Subsequently, we describe a new random forest (RF) based excessive rainfall forecast system using predictor information from the 3-km operational HRRR. Experiments exploring the use of spatial predictor information reveal the importance of averaging HRRR predictor fields across a spatial radius rather than using only information from sparse input grid points for regimes with small-scale excessive rain events, epitomized by the North American monsoon in the southwestern US during the late summer months. Similarly, using a 1-h predictor time step instead of a 3-h time step, and using predictor information averaged across three time-lagged HRRR initializations instead of from a single HRRR initialization, provide significant forecast improvement. Tree interpreter results indicate that the forecast benefits of spatial aggregation stem from greater contributions provided by storm attribute predictors, while the improved forecasts due to a finer time step come from greater contributions from environmental fields.

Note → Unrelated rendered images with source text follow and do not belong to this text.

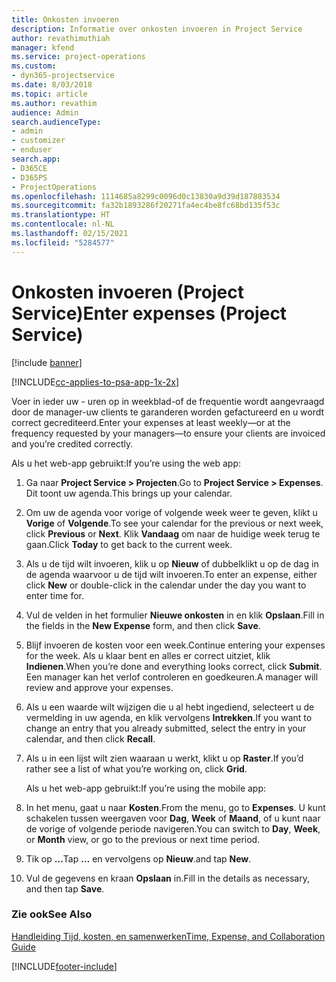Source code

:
 ```yaml
---
title: Onkosten invoeren
description: Informatie over onkosten invoeren in Project Service
author: revathimuthiah
manager: kfend
ms.service: project-operations
ms.custom:
- dyn365-projectservice
ms.date: 8/03/2018
ms.topic: article
ms.author: revathim
audience: Admin
search.audienceType:
- admin
- customizer
- enduser
search.app:
- D365CE
- D365PS
- ProjectOperations
ms.openlocfilehash: 1114685a8299c0096d0c13830a9d39d187883534
ms.sourcegitcommit: fa32b1893286f20271fa4ec4be8fc68bd135f53c
ms.translationtype: HT
ms.contentlocale: nl-NL
ms.lasthandoff: 02/15/2021
ms.locfileid: "5284577"
---
```

# <a name="enter-expenses-project-service"></a><span data-ttu-id="4d3a7-103">Onkosten invoeren (Project Service)</span><span class="sxs-lookup"><span data-stu-id="4d3a7-103">Enter expenses (Project Service)</span></span>

[!include [banner](../includes/psa-now-project-operations.md)]

[!INCLUDE[cc-applies-to-psa-app-1x-2x](../includes/cc-applies-to-psa-app-1x-2x.md)]

<span data-ttu-id="4d3a7-104">Voer in ieder uw - uren op in weekblad-of de frequentie wordt aangevraagd door de manager-uw clients te garanderen worden gefactureerd en u wordt correct gecrediteerd.</span><span class="sxs-lookup"><span data-stu-id="4d3a7-104">Enter your expenses at least weekly—or at the frequency requested by your managers—to ensure your clients are invoiced and you’re credited correctly.</span></span>  
  
 <span data-ttu-id="4d3a7-105">Als u het web-app gebruikt:</span><span class="sxs-lookup"><span data-stu-id="4d3a7-105">If you’re using the web app:</span></span>  
  
1. <span data-ttu-id="4d3a7-106">Ga naar **Project Service > Projecten**.</span><span class="sxs-lookup"><span data-stu-id="4d3a7-106">Go to **Project Service > Expenses**.</span></span> <span data-ttu-id="4d3a7-107">Dit toont uw agenda.</span><span class="sxs-lookup"><span data-stu-id="4d3a7-107">This brings up your calendar.</span></span>  
  
2. <span data-ttu-id="4d3a7-108">Om uw de agenda voor vorige of volgende week weer te geven, klikt u **Vorige** of **Volgende**.</span><span class="sxs-lookup"><span data-stu-id="4d3a7-108">To see your calendar for the previous or next week, click **Previous** or **Next**.</span></span> <span data-ttu-id="4d3a7-109">Klik **Vandaag** om naar de huidige week terug te gaan.</span><span class="sxs-lookup"><span data-stu-id="4d3a7-109">Click **Today** to get back to the current week.</span></span>  
  
3. <span data-ttu-id="4d3a7-110">Als u de tijd wilt invoeren, klik u op **Nieuw** of dubbelklikt u op de dag in de agenda waarvoor u de tijd wilt invoeren.</span><span class="sxs-lookup"><span data-stu-id="4d3a7-110">To enter an expense, either click **New** or double-click in the calendar under the day you want to enter time for.</span></span>  
  
4. <span data-ttu-id="4d3a7-111">Vul de velden in het formulier **Nieuwe onkosten** in en klik **Opslaan**.</span><span class="sxs-lookup"><span data-stu-id="4d3a7-111">Fill in the fields in the **New Expense** form, and then click **Save**.</span></span>  
  
5. <span data-ttu-id="4d3a7-112">Blijf invoeren de kosten voor een week.</span><span class="sxs-lookup"><span data-stu-id="4d3a7-112">Continue entering your expenses for the week.</span></span> <span data-ttu-id="4d3a7-113">Als u klaar bent en alles er correct uitziet, klik **Indienen**.</span><span class="sxs-lookup"><span data-stu-id="4d3a7-113">When you’re done and everything looks correct, click **Submit**.</span></span> <span data-ttu-id="4d3a7-114">Een manager kan het verlof controleren en goedkeuren.</span><span class="sxs-lookup"><span data-stu-id="4d3a7-114">A manager will review and approve your expenses.</span></span>  
  
6. <span data-ttu-id="4d3a7-115">Als u een waarde wilt wijzigen die u al hebt ingediend, selecteert u de vermelding in uw agenda, en klik vervolgens **Intrekken**.</span><span class="sxs-lookup"><span data-stu-id="4d3a7-115">If you want to change an entry that you already submitted, select the entry in your calendar, and then click **Recall**.</span></span>  
  
7. <span data-ttu-id="4d3a7-116">Als u in een lijst wilt zien waaraan u werkt, klikt u op **Raster**.</span><span class="sxs-lookup"><span data-stu-id="4d3a7-116">If you’d rather see a list of what you’re working on, click **Grid**.</span></span>  
  
   <span data-ttu-id="4d3a7-117">Als u het web-app gebruikt:</span><span class="sxs-lookup"><span data-stu-id="4d3a7-117">If you’re using the mobile app:</span></span>  
  
8. <span data-ttu-id="4d3a7-118">In het menu, gaat u naar **Kosten**.</span><span class="sxs-lookup"><span data-stu-id="4d3a7-118">From the menu, go to **Expenses**.</span></span>     <span data-ttu-id="4d3a7-119">U kunt schakelen tussen weergaven voor **Dag**, **Week** of **Maand**, of u kunt naar de vorige of volgende periode navigeren.</span><span class="sxs-lookup"><span data-stu-id="4d3a7-119">You can switch to **Day**, **Week**, or **Month** view, or go to the previous or next time period.</span></span>  
  
9. <span data-ttu-id="4d3a7-120">Tik op **…**</span><span class="sxs-lookup"><span data-stu-id="4d3a7-120">Tap **…**</span></span> <span data-ttu-id="4d3a7-121">en vervolgens op **Nieuw**.</span><span class="sxs-lookup"><span data-stu-id="4d3a7-121">and tap **New**.</span></span>  
  
10. <span data-ttu-id="4d3a7-122">Vul de gegevens en kraan **Opslaan** in.</span><span class="sxs-lookup"><span data-stu-id="4d3a7-122">Fill in the details as necessary, and then tap **Save**.</span></span>  
  
### <a name="see-also"></a><span data-ttu-id="4d3a7-123">Zie ook</span><span class="sxs-lookup"><span data-stu-id="4d3a7-123">See Also</span></span>  
 [<span data-ttu-id="4d3a7-124">Handleiding Tijd, kosten, en samenwerken</span><span class="sxs-lookup"><span data-stu-id="4d3a7-124">Time, Expense, and Collaboration Guide</span></span>](../psa/time-expense-collaboration-guide.md)


[!INCLUDE[footer-include](../includes/footer-banner.md)]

Forecasts are slightly degraded when there is a mismatch between the trained RF model and the daily HRRR forecasts to which the model is applied, both in terms of initialization time and HRRR model version. Use of FFG as an additional predictor leads to forecast improvements, highlighting the potential of hydrologic information to contribute to forecast skill. The HRRR-based RF has been evaluated at the annual Flash Flood and Intense Rainfall Experiment (FFaIR) over the past three years, with year-over-year improvements stemming from the results of sensitivity experiments. The HRRR-based RF represents an important baseline for future machine learning based excessive rainfall forecasts based on convection-allowing models.